Siempre según la sentencia, que ha sido recurrida, después de aplicar varias técnicas, se logró liberar al feto, aunque éste sufrió daños. Además de cicatrices y otras lesiones, el juez se refiere al informe de alta del hospital en el que se plasma que la pequeña presentaba «nula movilidad» del brazo derecho e «importantes» hematomas en el miembro inferior, hemitorax, en la espalda y en el brazo, «consecuencia sin duda de las maniobras realizadas durante» el parto.

Asimismo, un dictamen emitido por el Centro de Valoración y Ordenación de la Delegación Provincial de Málaga de la Consejería de Igualdad y Bienestar social de la Junta de Andalucía atribuye a la niña un grado de discapacidad del 68 por ciento. Un ejemplo de la nueva situación, fue el radical cambio de vida que sufrieron los progenitores.

«Clara infracción»

La madre, que está representada en este proceso por el despacho de abogados Abr Initia, explicó durante el juicio que había tenido que dejar su trabajo como dependienta en una tienda para cuidar de su hija o que se había trasladado a la menor a Cataluña para ser tratada durante 10 meses en un hospital.

Por todo ello, y pese a que el magistrado reconoce que las técnicas ejecutadas para liberar al feto fueron las adecuadas, insiste en que hubo una «clara infracción» durante el control del embarazo. Así, indica que no se realizaron las medidas que hubieran dado una estimación del peso durante las ecografías realizadas en las últimas semanas de gestación, algo que solo supone una prueba «sencilla y rutinaria».

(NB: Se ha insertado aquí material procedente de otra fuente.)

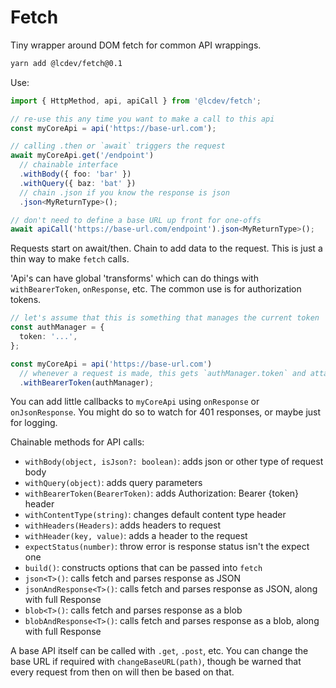 # Fetch
Tiny wrapper around DOM fetch for common API wrappings.

```bash
yarn add @lcdev/fetch@0.1
```

Use:

```typescript
import { HttpMethod, api, apiCall } from '@lcdev/fetch';

// re-use this any time you want to make a call to this api
const myCoreApi = api('https://base-url.com');

// calling .then or `await` triggers the request
await myCoreApi.get('/endpoint')
  // chainable interface
  .withBody({ foo: 'bar' })
  .withQuery({ baz: 'bat' })
  // chain .json if you know the response is json
  .json<MyReturnType>();

// don't need to define a base URL up front for one-offs
await apiCall('https://base-url.com/endpoint').json<MyReturnType>();
```

Requests start on await/then. Chain to add data to the request. This is just a thin way to make `fetch` calls.

'Api's can have global 'transforms' which can do things with `withBearerToken`, `onResponse`, etc.
The common use is for authorization tokens.

```typescript
// let's assume that this is something that manages the current token
const authManager = {
  token: '...',
};

const myCoreApi = api('https://base-url.com')
  // whenever a request is made, this gets `authManager.token` and attachs it to the Authorization header
  .withBearerToken(authManager);
```

You can add little callbacks to `myCoreApi` using `onResponse` or `onJsonResponse`. You might
do so to watch for 401 responses, or maybe just for logging.

Chainable methods for API calls:
- `withBody(object, isJson?: boolean)`: adds json or other type of request body
- `withQuery(object)`: adds query parameters
- `withBearerToken(BearerToken)`: adds Authorization: Bearer {token} header
- `withContentType(string)`: changes default content type header
- `withHeaders(Headers)`: adds headers to request
- `withHeader(key, value)`: adds a header to the request
- `expectStatus(number)`: throw error is response status isn't the expect one
- `build()`: constructs options that can be passed into `fetch`
- `json<T>()`: calls fetch and parses response as JSON
- `jsonAndResponse<T>()`: calls fetch and parses response as JSON, along with full Response
- `blob<T>()`: calls fetch and parses response as a blob
- `blobAndResponse<T>()`: calls fetch and parses response as a blob, along with full Response

A base API itself can be called with `.get`, `.post`, etc. You can change the base URL if required
with `changeBaseURL(path)`, though be warned that every request from then on will then be based on that.
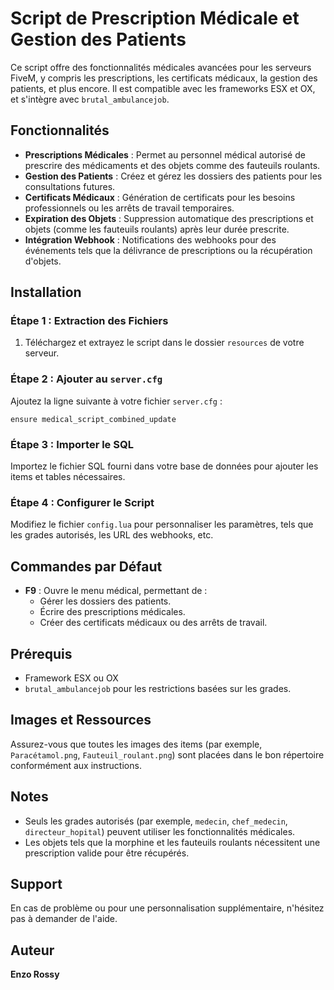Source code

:
# Script de Prescription Médicale et Gestion des Patients

Ce script offre des fonctionnalités médicales avancées pour les serveurs FiveM, y compris les prescriptions, les certificats médicaux, la gestion des patients, et plus encore. Il est compatible avec les frameworks ESX et OX, et s'intègre avec `brutal_ambulancejob`.

## Fonctionnalités

- **Prescriptions Médicales** : Permet au personnel médical autorisé de prescrire des médicaments et des objets comme des fauteuils roulants.
- **Gestion des Patients** : Créez et gérez les dossiers des patients pour les consultations futures.
- **Certificats Médicaux** : Génération de certificats pour les besoins professionnels ou les arrêts de travail temporaires.
- **Expiration des Objets** : Suppression automatique des prescriptions et objets (comme les fauteuils roulants) après leur durée prescrite.
- **Intégration Webhook** : Notifications des webhooks pour des événements tels que la délivrance de prescriptions ou la récupération d'objets.

## Installation

### Étape 1 : Extraction des Fichiers
1. Téléchargez et extrayez le script dans le dossier `resources` de votre serveur.

### Étape 2 : Ajouter au `server.cfg`
Ajoutez la ligne suivante à votre fichier `server.cfg` :
```plaintext
ensure medical_script_combined_update
```

### Étape 3 : Importer le SQL
Importez le fichier SQL fourni dans votre base de données pour ajouter les items et tables nécessaires.

### Étape 4 : Configurer le Script
Modifiez le fichier `config.lua` pour personnaliser les paramètres, tels que les grades autorisés, les URL des webhooks, etc.

## Commandes par Défaut

- **F9** : Ouvre le menu médical, permettant de :
  - Gérer les dossiers des patients.
  - Écrire des prescriptions médicales.
  - Créer des certificats médicaux ou des arrêts de travail.

## Prérequis

- Framework ESX ou OX
- `brutal_ambulancejob` pour les restrictions basées sur les grades.

## Images et Ressources

Assurez-vous que toutes les images des items (par exemple, `Paracétamol.png`, `Fauteuil_roulant.png`) sont placées dans le bon répertoire conformément aux instructions.

## Notes

- Seuls les grades autorisés (par exemple, `medecin`, `chef_medecin`, `directeur_hopital`) peuvent utiliser les fonctionnalités médicales.
- Les objets tels que la morphine et les fauteuils roulants nécessitent une prescription valide pour être récupérés.

## Support

En cas de problème ou pour une personnalisation supplémentaire, n'hésitez pas à demander de l'aide.

## Auteur

**Enzo Rossy**
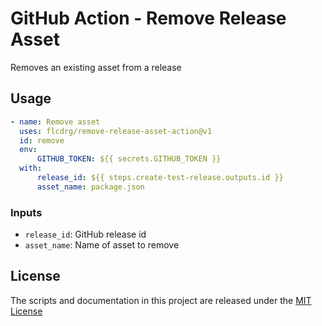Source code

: # GitHub Action - Remove Release Asset

Removes an existing asset from a release

## Usage

```yaml
- name: Remove asset
  uses: flcdrg/remove-release-asset-action@v1
  id: remove
  env:
      GITHUB_TOKEN: ${{ secrets.GITHUB_TOKEN }}
  with:
      release_id: ${{ steps.create-test-release.outputs.id }}
      asset_name: package.json
```

### Inputs

- `release_id`: GitHub release id
- `asset_name`: Name of asset to remove

## License

The scripts and documentation in this project are released under the [MIT License](LICENSE)
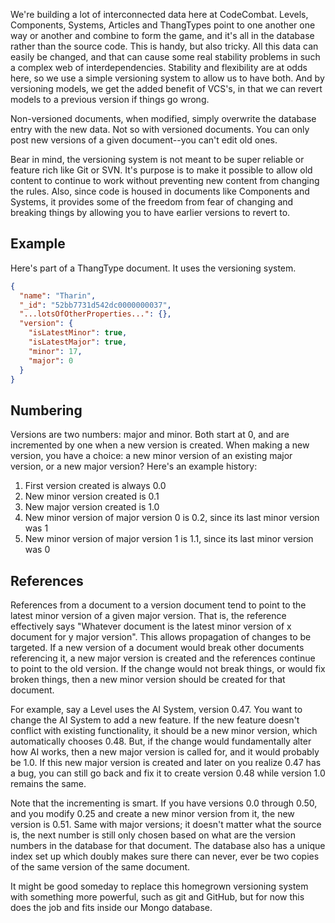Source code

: We're building a lot of interconnected data here at CodeCombat. Levels, Components, Systems, Articles and ThangTypes point to one another one way or another and combine to form the game, and it's all in the database rather than the source code. This is handy, but also tricky. All this data can easily be changed, and that can cause some real stability problems in such a complex web of interdependencies. Stability and flexibility are at odds here, so we use a simple versioning system to allow us to have both. And by versioning models, we get the added benefit of VCS's, in that we can revert models to a previous version if things go wrong.

Non-versioned documents, when modified, simply overwrite the database entry with the new data. Not so with versioned documents. You can only post new versions of a given document--you can't edit old ones.

Bear in mind, the versioning system is not meant to be super reliable or feature rich like Git or SVN. It's purpose is to make it possible to allow old content to continue to work without preventing new content from changing the rules. Also, since code is housed in documents like Components and Systems, it provides some of the freedom from fear of changing and breaking things by allowing you to have earlier versions to revert to.

## Example

Here's part of a ThangType document. It uses the versioning system.

```json
{
  "name": "Tharin",
  "_id": "52bb7731d542dc0000000037",
  "...lotsOfOtherProperties...": {},
  "version": {
    "isLatestMinor": true,
    "isLatestMajor": true,
    "minor": 17,
    "major": 0
  }
}
```

## Numbering
Versions are two numbers: major and minor. Both start at 0, and are incremented by one when a new version is created. When making a new version, you have a choice: a new minor version of an existing major version, or a new major version? Here's an example history:

1. First version created is always 0.0
1. New minor version created is 0.1
1. New major version created is 1.0
1. New minor version of major version 0 is 0.2, since its last minor version was 1
1. New minor version of major version 1 is 1.1, since its last minor version was 0

## References
References from a document to a version document tend to point to the latest minor version of a given major version. That is, the reference effectively says "Whatever document is the latest minor version of x document for y major version". This allows propagation of changes to be targeted. If a new version of a document would break other documents referencing it, a new major version is created and the references continue to point to the old version. If the change would not break things, or would fix broken things, then a new minor version should be created for that document.

For example, say a Level uses the AI System, version 0.47. You want to change the AI System to add a new feature. If the new feature doesn't conflict with existing functionality, it should be a new minor version, which automatically chooses 0.48. But, if the change would fundamentally alter how AI works, then a new major version is called for, and it would probably be 1.0. If this new major version is created and later on you realize 0.47 has a bug, you can still go back and fix it to create version 0.48 while version 1.0 remains the same.

Note that the incrementing is smart. If you have versions 0.0 through 0.50, and you modify 0.25 and create a new minor version from it, the new version is 0.51. Same with major versions; it doesn't matter what the source is, the next number is still only chosen based on what are the version numbers in the database for that document. The database also has a unique index set up which doubly makes sure there can never, ever be two copies of the same version of the same document.

It might be good someday to replace this homegrown versioning system with something more powerful, such as git and GitHub, but for now this does the job and fits inside our Mongo database.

Por ello, aunque en la denuncia de los progenitores también se carga contra el personal que atendió a la mujer en el momento que dio a luz, el juez señala que estos profesionales «carecieron de información relevante» cuando programaron la inducción al parto y se decantaron por hacerlo de manera vaginal. «La cesárea hubiera evitado la distocia de hombros que se produjo debido al tamaño que tenía el bebé, que nació con un peso de 5,055 kilos», concreta.

Al respecto, la sentencia se apoya en las declaraciones de la ginecóloga de guardia que asistió al parto, quien afirmó que, de haber existido sospecha de que el feto podía tener más de cinco kilos de peso, se hubiera decidido llevar a cabo una cesárea.

Finalmente, el escrito judicial insiste en que no había «ningún motivo» para omitir la medición para saber el peso del feto, algo que, además, en el caso concreto de esta paciente «estaba totalmente justificado». Asimismo, plasma que se aprecia un déficit de información a la mujer, porque no se le transmitieron los riesgos del parto vaginal y la posibilidad de practicar una cesárea.